§ **TASK**:
The entries below hold a line with "- Validates table and column names exist" and a line with "- Clustered indexes". Return those lines and all that lie between them, exactly and only.
━━━━━ INPUT DATA ━━━━━
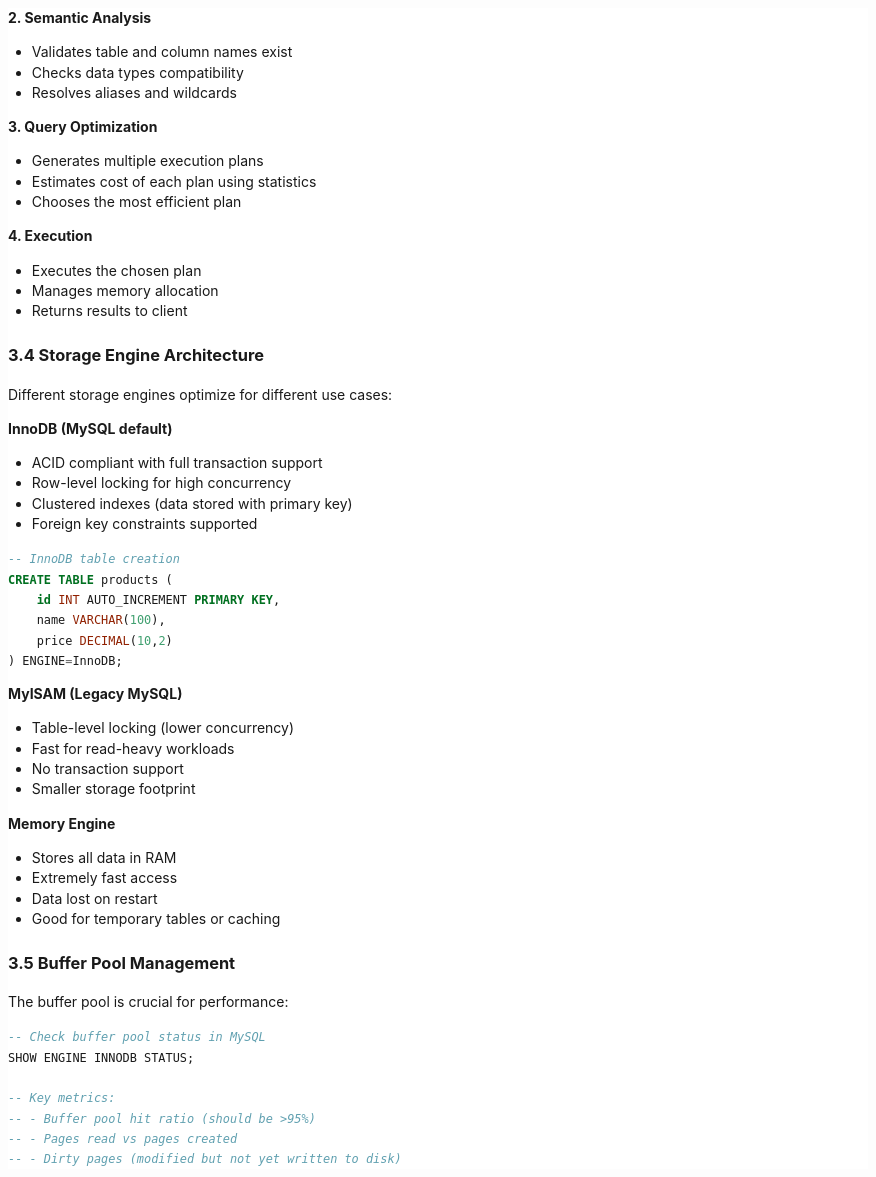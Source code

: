 **2. Semantic Analysis**
- Validates table and column names exist
- Checks data types compatibility
- Resolves aliases and wildcards

**3. Query Optimization**
- Generates multiple execution plans
- Estimates cost of each plan using statistics
- Chooses the most efficient plan

**4. Execution**
- Executes the chosen plan
- Manages memory allocation
- Returns results to client

### 3.4 Storage Engine Architecture

Different storage engines optimize for different use cases:

**InnoDB (MySQL default)**
- ACID compliant with full transaction support
- Row-level locking for high concurrency
- Clustered indexes (data stored with primary key)
- Foreign key constraints supported

```sql
-- InnoDB table creation
CREATE TABLE products (
    id INT AUTO_INCREMENT PRIMARY KEY,
    name VARCHAR(100),
    price DECIMAL(10,2)
) ENGINE=InnoDB;
```

**MyISAM (Legacy MySQL)**
- Table-level locking (lower concurrency)
- Fast for read-heavy workloads
- No transaction support
- Smaller storage footprint

**Memory Engine**
- Stores all data in RAM
- Extremely fast access
- Data lost on restart
- Good for temporary tables or caching

### 3.5 Buffer Pool Management

The buffer pool is crucial for performance:

```sql
-- Check buffer pool status in MySQL
SHOW ENGINE INNODB STATUS;

-- Key metrics:
-- - Buffer pool hit ratio (should be >95%)
-- - Pages read vs pages created
-- - Dirty pages (modified but not yet written to disk)
```
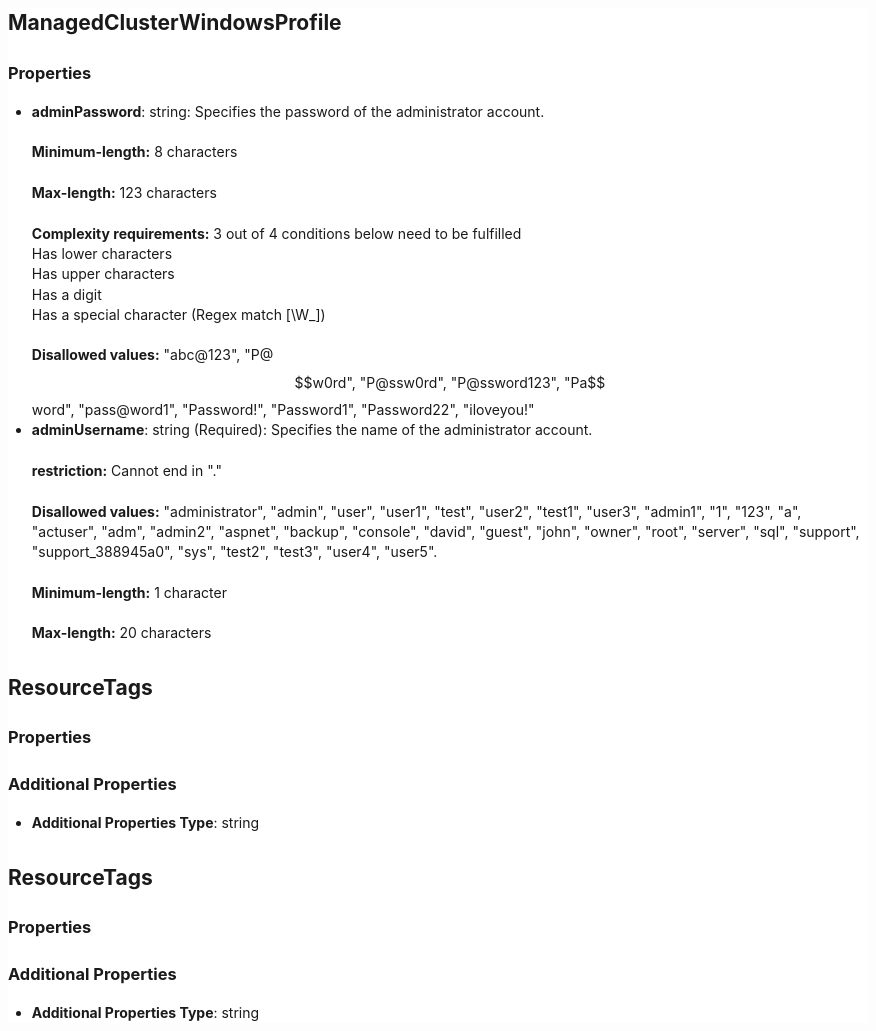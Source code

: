 ## ManagedClusterWindowsProfile
### Properties
* **adminPassword**: string: Specifies the password of the administrator account. <br><br> **Minimum-length:** 8 characters <br><br> **Max-length:** 123 characters <br><br> **Complexity requirements:** 3 out of 4 conditions below need to be fulfilled <br> Has lower characters <br>Has upper characters <br> Has a digit <br> Has a special character (Regex match [\W_]) <br><br> **Disallowed values:** "abc@123", "P@$$w0rd", "P@ssw0rd", "P@ssword123", "Pa$$word", "pass@word1", "Password!", "Password1", "Password22", "iloveyou!"
* **adminUsername**: string (Required): Specifies the name of the administrator account. <br><br> **restriction:** Cannot end in "." <br><br> **Disallowed values:** "administrator", "admin", "user", "user1", "test", "user2", "test1", "user3", "admin1", "1", "123", "a", "actuser", "adm", "admin2", "aspnet", "backup", "console", "david", "guest", "john", "owner", "root", "server", "sql", "support", "support_388945a0", "sys", "test2", "test3", "user4", "user5". <br><br> **Minimum-length:** 1 character <br><br> **Max-length:** 20 characters

## ResourceTags
### Properties
### Additional Properties
* **Additional Properties Type**: string

## ResourceTags
### Properties
### Additional Properties
* **Additional Properties Type**: string

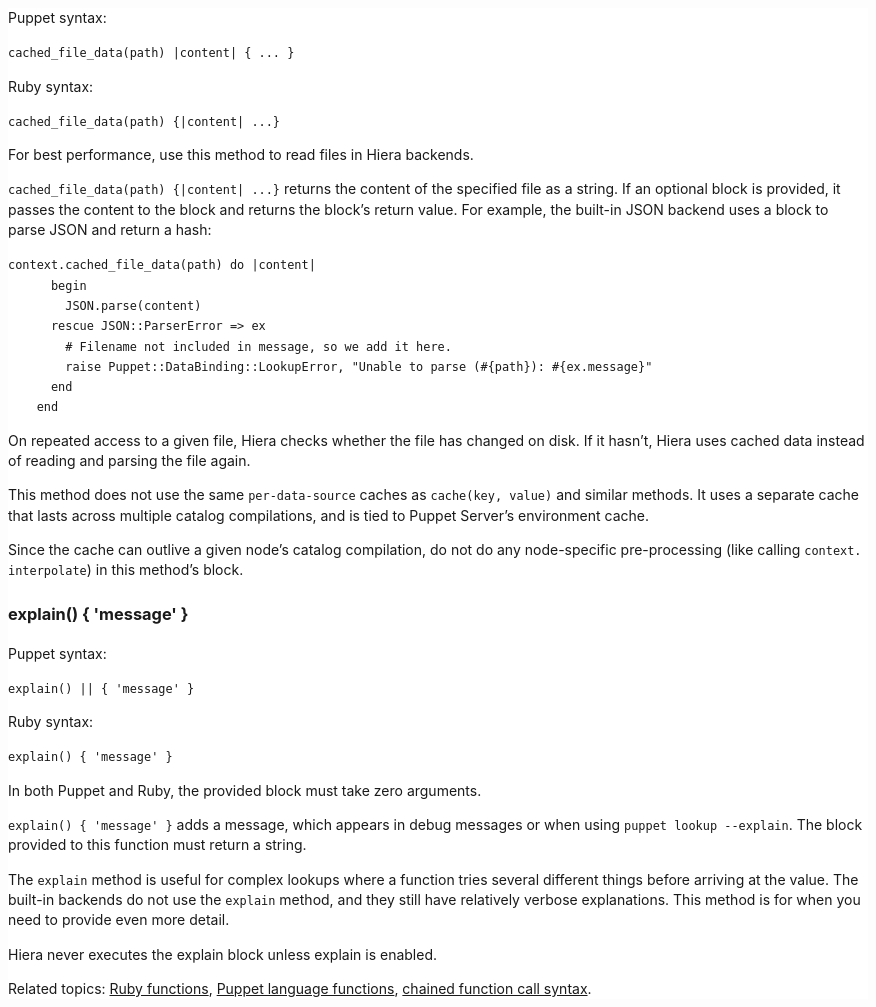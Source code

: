 Puppet syntax:

`cached_file_data(path) |content| { ... }`

Ruby syntax:

`cached_file_data(path) {|content| ...}`

For best performance, use this method to read files in Hiera backends.

`cached_file_data(path) {|content| ...}` returns the content of the specified file as a string. If an optional block is provided, it passes the content to the block and returns the block’s return value. For example, the built-in JSON backend uses a block to parse JSON and return a hash:

```
context.cached_file_data(path) do |content|
      begin
        JSON.parse(content)
      rescue JSON::ParserError => ex
        # Filename not included in message, so we add it here.
        raise Puppet::DataBinding::LookupError, "Unable to parse (#{path}): #{ex.message}"
      end
    end
```

On repeated access to a given file, Hiera checks whether the file has changed on disk. If it hasn’t, Hiera uses cached data instead of reading and parsing the file again.

This method does not use the same `per-data-source` caches as `cache(key, value)` and similar methods. It uses a separate cache that lasts across multiple catalog compilations, and is tied to Puppet Server’s environment cache.

Since the cache can outlive a given node’s catalog compilation, do not do any node-specific pre-processing (like calling `context.interpolate`) in this method’s block.

### explain() { 'message' }

Puppet syntax:

`explain() || { 'message' }`

Ruby syntax:

`explain() { 'message' }`

In both Puppet and Ruby, the provided block must take zero arguments.

`explain() { 'message' }` adds a message, which appears in debug messages or when using `puppet lookup --explain`. The block provided to this function must return a string.

The `explain` method is useful for complex lookups where a function tries several different things before arriving at the value. The built-in backends do not use the `explain` method, and they still have relatively verbose explanations. This method is for when you need to provide even more detail.

Hiera never executes the explain block unless explain is enabled.

Related topics: [Ruby functions][ruby_functions], [Puppet language functions][puppet_functions], [chained function call syntax][functions].


[yaml_data]: https://github.com/puppetlabs/puppet/tree/master/lib/puppet/functions/yaml_data.rb
[json_data]: https://github.com/puppetlabs/puppet/tree/master/lib/puppet/functions/json_data.rb
[hocon_data]: https://github.com/puppetlabs/puppet/tree/master/lib/puppet/functions/hocon_data.rb
[merging]: ./hiera_merging.html
[interpolation]: ./lang_data_string.html#interpolation
[automatic]: ./hiera_automatic.htmlAccess#hash-and-array-elements-using-a-key.subkey-notation
[eyaml_lookup_key.rb]: https://github.com/puppetlabs/puppet/blob/master/lib/puppet/functions/eyaml_lookup_key.rb
[puppet_functions]: ./lang_write_functions_in_puppet.html
[ruby_functions]: ./functions_ruby_overview.html
[hiera.yaml]: ./hiera_config_yaml_5.html
[struct]: ./lang_data_abstract.html#struct
[functions]: ./lang_functions.html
━━━━━
§ **YOUR SOLUTION**:
- Validates table and column names exist
- Checks data types compatibility
- Resolves aliases and wildcards

**3. Query Optimization**
- Generates multiple execution plans
- Estimates cost of each plan using statistics
- Chooses the most efficient plan

**4. Execution**
- Executes the chosen plan
- Manages memory allocation
- Returns results to client

### 3.4 Storage Engine Architecture

Different storage engines optimize for different use cases:

**InnoDB (MySQL default)**
- ACID compliant with full transaction support
- Row-level locking for high concurrency
- Clustered indexes (data stored with primary key)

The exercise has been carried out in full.